Es soll ja gerade im Mittelmeerraum Inseln geben, die ein Lied davon singen können, was es bedeutet, wenn man sie für einen Spottpreis bereisen kann. Für 9 Euro kann man neuerdings nicht nur nach Mallorca fliegen, sondern auch mit dem Nahverkehrszug auf die Insel Sylt reisen. Seit dem 1. Juni gilt das sogenannte „9-Euro-Ticket“ der Ampelkoalition in Deutschland. Im Zuge des verabschiedeten Entlastungspakets können Bürgerinnen und Bürger nun für wenig Geld bundesweit den Nahverkehr nutzen. Feuilletonisten pfiffen bereits sehr früh von den Dächern, was am Pfingstwochenende Realität wurde: Das Partyvolk entert Sylt.

„Schon am Mittwoch um 10 Uhr waren die ersten 50 Punker da“, erinnert sich ein Barkeeper der Kneipe „Alt Berlin“, bestens gelegen am Strandabschnitt Westerland. Auch junges Partyvolk, das man vom Ballermann nur zu gut kennt, nutzte das 9-Euro-Ticket am Wochenende für eine Stippvisite. Im Gepäck hatten sie Bier, Alkoholtrichter, Deutschland-Flaggen und Musikboxen.

"Wir machen Malle jetzt auf Sylt"

Anstatt „Westerland“ von den Ärzten dröhnte „Sylt“ von Radiomoderator Klaus Taler und dem von Mallorca her berühmt-berüchtigten Schlagersänger Ikke Hüftgold über den Strand. Die beiden Musiker hatten noch vor dem Start des 9-Euro-Ticket eine Hommage auf die deutsche Insel veröffentlicht. „Wir machen Malle jetzt auf Sylt“, lautete eine Zeile. Auf der Plattform TikTok ist von diesem Partywochenende ein Video zu sehen von einem Mann, der sich mit Gummi-Einhorn in einen Stadtbrunnen setzt. „Sylt wird Hops genommen“, steht darunter zu lesen.

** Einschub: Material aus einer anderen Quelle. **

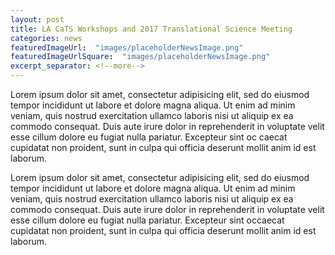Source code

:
 ```yaml
---
layout: post
title: LA CaTS Workshops and 2017 Translational Science Meeting
categories: news
featuredImageUrl:  "images/placeholderNewsImage.png"
featuredImageUrlSquare:  "images/placeholderNewsImage.png"
excerpt_separator: <!--more-->
---
```

Lorem ipsum dolor sit amet, consectetur adipisicing elit, sed do eiusmod tempor incididunt ut labore et dolore magna aliqua.<!--more--> Ut enim ad minim veniam, quis nostrud exercitation ullamco laboris nisi ut aliquip ex ea commodo consequat. Duis aute irure dolor in reprehenderit in voluptate velit esse cillum dolore eu fugiat nulla pariatur. Excepteur sint oc caecat cupidatat non proident, sunt in culpa qui officia deserunt mollit anim id est laborum.




Lorem ipsum dolor sit amet, consectetur adipisicing elit, sed do eiusmod tempor incididunt ut labore et dolore magna aliqua. Ut enim ad minim veniam, quis nostrud exercitation ullamco laboris nisi ut aliquip ex ea commodo consequat. Duis aute irure dolor in reprehenderit in voluptate velit esse cillum dolore eu fugiat nulla pariatur. Excepteur sint occaecat cupidatat non proident, sunt in culpa qui officia deserunt mollit anim id est laborum.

„Der Ansturm am Wochenende hatte schon eine neue Qualität“, sagt der Barkeeper im „Alt Berlin“, der seinen Namen nicht in der Zeitung sehen will. „Man merkt, dass viele Leute hier sind, die das Geld eigentlich nicht haben.“ Ältere Damen und Herren hätten sich nicht mehr getraut, abends allein durch die Stadt zu gehen. Grundsätzlich sei das Ticket zwar eine gute Idee, meint der Barkeeper, „aber es wurde genauso wie erwartet: Chaoten und Kapalken kommen da eben auch“.

"Die Leute wollen eben feiern"

Sein Kollege Stefan Köster vom Bistro „Sylt Entrée“ nahe dem Bahnhof zieht gegenüber der MZ eine positivere Bilanz des Wochenendes, was allerdings auch daran liegen mag, dass die Kasse gestimmt hat. Rund um seine Bar sei es zu keinen schlimmeren Vorfällen gekommen. „Die Leute wollen eben feiern, wie auf Mallorca auch. Wir sind insgesamt gut durchgekommen, hatten gute Umsätze“, so Köster.

Auch die Polizisten auf Sylt waren an diesem Wochenende ähnlich beansprucht wie die Kollegen an der Playa de Palma. In ihrem Polizeibericht ist von Ruhestörungen aller Art, Sachbeschädigungen und weiteren Delikten im Zusammenhang mit Alkoholkonsum die Rede. 31 Verkehrsteilnehmer, die unter Alkohol- oder Drogeneinfluss standen, seien aus dem Verkehr gezogen worden. Insgesamt gab man sich in dem Bericht dennoch gelassen: „Aus polizeilicher Sicht war die Insel zwar voll, aber die Pfingstfeiertagsstimmung und Einsatzbelastung war keine andere als in den Jahren vor der Corona-Zeit.“

Viele Lärmbeschwerden, viel Müll

Auch Bürgermeister Nikolas Häckel wiegelt in einer Mail an die MZ ab. Zwar habe es „teilweise lautstark-feiernde Gruppen, viele Lärmbeschwerden und viel Müll“ gegeben. Stadtlotsen und Polizei hätten die Lage aber „deeskalierend“ in den Griff gekriegt. „Die Polizei hat da, glaube ich, ein bisschen weggeschaut“, meint hingegen der Barkeeper vom „Alt Berlin“.

„Wir gehen weiter entspannt und gut vorbereitet in die Saison“, betont Häckel, der über den Verlauf der kommenden Wochen keine Spekulationen anstellen möchte. Mittlerweile haben die Partytouristen die Insel wieder verlassen. Bis zum 31. August gibt es das 9-Euro-Ticket aber noch. In diesem Sinne: ¡Hasta pronto, Westerland!